Christine nodded. “Yeah, I know. Men think it’s just a matter of making space in the closet for the woman’s clothes. It’s a big step, not something you’re going to do because he crooks his finger. And what are you supposed to do with your home while he wants you to play house over at his place?”
Just as though she agreed wholeheartedly with Christine’s cynical view, Elise said, “Precisely.”
Christine shrugged and changed the subject. Guilt poked at Elise, needling her for mischaracterizing Jack’s intentions. Now Christine would think he was a schmuck, interested only in his own convenience. Elise couldn’t see what else she could say, though. Getting cross-examined on her feelings about marriage when she didn’t have any of the answers? Never going to happen.
Christine was rattling off some story about the latest guy who’d asked her out. Elise listened without much interest. Christine’s sad-sack boyfriends were a running joke. Elise used to arrange dates for her with actual men—Christine would always find something wrong with them. Elise gave up. Not her problem to solve, she reckoned. So she smiled at the funny bits and nodded in commiseration when Christine got to the part where the latest disaster showed his true colors as a dweeb or dork or loser.
At the back of Elise’s mind, she calculated how long she’d need to stall Jack before he let the subject of marriage fade away.

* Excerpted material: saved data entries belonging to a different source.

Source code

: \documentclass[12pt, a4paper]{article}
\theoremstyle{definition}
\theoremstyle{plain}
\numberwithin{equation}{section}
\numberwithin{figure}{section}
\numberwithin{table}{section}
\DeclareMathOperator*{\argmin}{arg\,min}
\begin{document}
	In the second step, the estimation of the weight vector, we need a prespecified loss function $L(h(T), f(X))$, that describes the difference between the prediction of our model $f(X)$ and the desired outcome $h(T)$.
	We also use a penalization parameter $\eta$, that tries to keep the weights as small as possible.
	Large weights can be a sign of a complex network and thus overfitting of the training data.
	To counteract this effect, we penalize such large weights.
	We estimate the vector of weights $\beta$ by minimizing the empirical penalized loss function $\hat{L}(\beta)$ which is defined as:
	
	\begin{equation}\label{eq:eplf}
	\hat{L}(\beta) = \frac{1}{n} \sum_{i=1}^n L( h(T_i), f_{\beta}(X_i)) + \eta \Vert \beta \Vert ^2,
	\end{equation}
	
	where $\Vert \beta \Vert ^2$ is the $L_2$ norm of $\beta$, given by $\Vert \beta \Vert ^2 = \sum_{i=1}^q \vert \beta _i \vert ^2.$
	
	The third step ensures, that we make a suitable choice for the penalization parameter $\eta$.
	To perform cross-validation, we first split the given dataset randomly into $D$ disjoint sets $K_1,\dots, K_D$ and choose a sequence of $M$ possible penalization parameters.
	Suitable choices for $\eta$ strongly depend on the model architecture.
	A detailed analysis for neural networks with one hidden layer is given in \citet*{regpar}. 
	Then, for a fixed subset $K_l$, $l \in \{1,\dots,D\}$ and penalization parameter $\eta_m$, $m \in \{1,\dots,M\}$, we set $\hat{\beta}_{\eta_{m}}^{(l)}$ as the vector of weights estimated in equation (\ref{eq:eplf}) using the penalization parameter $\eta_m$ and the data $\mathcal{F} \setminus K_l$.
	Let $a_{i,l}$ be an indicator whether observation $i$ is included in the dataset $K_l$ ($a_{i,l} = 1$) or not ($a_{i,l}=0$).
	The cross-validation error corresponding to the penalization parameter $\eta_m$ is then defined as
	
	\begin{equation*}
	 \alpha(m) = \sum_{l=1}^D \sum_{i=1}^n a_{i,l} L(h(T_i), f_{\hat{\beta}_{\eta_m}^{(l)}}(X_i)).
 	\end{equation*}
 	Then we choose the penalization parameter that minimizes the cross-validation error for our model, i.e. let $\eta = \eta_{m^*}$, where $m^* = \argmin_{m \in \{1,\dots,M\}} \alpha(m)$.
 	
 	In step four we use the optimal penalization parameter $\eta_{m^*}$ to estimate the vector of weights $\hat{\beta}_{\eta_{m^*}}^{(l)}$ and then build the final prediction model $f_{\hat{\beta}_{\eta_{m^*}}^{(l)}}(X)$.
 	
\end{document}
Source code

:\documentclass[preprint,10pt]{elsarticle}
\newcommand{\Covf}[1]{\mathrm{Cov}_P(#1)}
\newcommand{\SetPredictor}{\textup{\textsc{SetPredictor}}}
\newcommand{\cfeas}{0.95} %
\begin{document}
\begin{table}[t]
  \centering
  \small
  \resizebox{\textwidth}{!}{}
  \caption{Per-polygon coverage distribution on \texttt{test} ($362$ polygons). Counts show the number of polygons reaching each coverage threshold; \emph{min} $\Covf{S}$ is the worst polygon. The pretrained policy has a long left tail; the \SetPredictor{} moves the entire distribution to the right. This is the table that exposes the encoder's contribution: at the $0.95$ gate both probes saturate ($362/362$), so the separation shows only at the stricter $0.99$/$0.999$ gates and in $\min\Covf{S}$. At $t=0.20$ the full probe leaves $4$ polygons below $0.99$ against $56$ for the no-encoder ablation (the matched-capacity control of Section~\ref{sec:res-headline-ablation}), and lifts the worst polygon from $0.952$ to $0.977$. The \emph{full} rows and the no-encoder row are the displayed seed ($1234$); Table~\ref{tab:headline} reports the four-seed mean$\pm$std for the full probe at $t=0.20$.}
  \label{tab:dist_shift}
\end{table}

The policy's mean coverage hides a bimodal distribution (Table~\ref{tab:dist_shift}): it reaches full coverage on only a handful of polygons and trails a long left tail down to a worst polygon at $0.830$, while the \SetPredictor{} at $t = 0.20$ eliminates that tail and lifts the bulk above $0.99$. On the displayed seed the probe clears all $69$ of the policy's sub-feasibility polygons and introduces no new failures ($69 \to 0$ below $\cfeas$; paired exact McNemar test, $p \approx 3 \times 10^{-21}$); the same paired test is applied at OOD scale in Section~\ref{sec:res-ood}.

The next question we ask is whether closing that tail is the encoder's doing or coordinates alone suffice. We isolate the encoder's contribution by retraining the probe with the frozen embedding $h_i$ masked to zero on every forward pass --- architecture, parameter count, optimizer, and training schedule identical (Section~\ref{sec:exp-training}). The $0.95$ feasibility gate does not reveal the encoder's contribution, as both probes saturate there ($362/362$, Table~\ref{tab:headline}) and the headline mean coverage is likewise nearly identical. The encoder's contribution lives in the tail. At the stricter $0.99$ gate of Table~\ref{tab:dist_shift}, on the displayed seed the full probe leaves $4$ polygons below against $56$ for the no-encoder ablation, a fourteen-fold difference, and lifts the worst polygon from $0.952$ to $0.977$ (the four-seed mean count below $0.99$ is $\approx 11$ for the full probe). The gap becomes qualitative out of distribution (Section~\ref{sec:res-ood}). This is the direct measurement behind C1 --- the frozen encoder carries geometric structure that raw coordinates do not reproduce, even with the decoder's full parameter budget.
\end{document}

She wanted to see him, she definitely wanted to keep sleeping with him, her stomach dropped at even the thought of losing him, but marriage? Kids? A future? Elise’s heart slammed into a cinder block wall every time she contemplated the prospect. It would be like jumping off the roof of a building, figuring the ground-floor awnings would save you. No one would be stupid enough to think they’d survive the fall. And yet Jack wanted her to take the plunge. Better all round to avoid the topic if she could.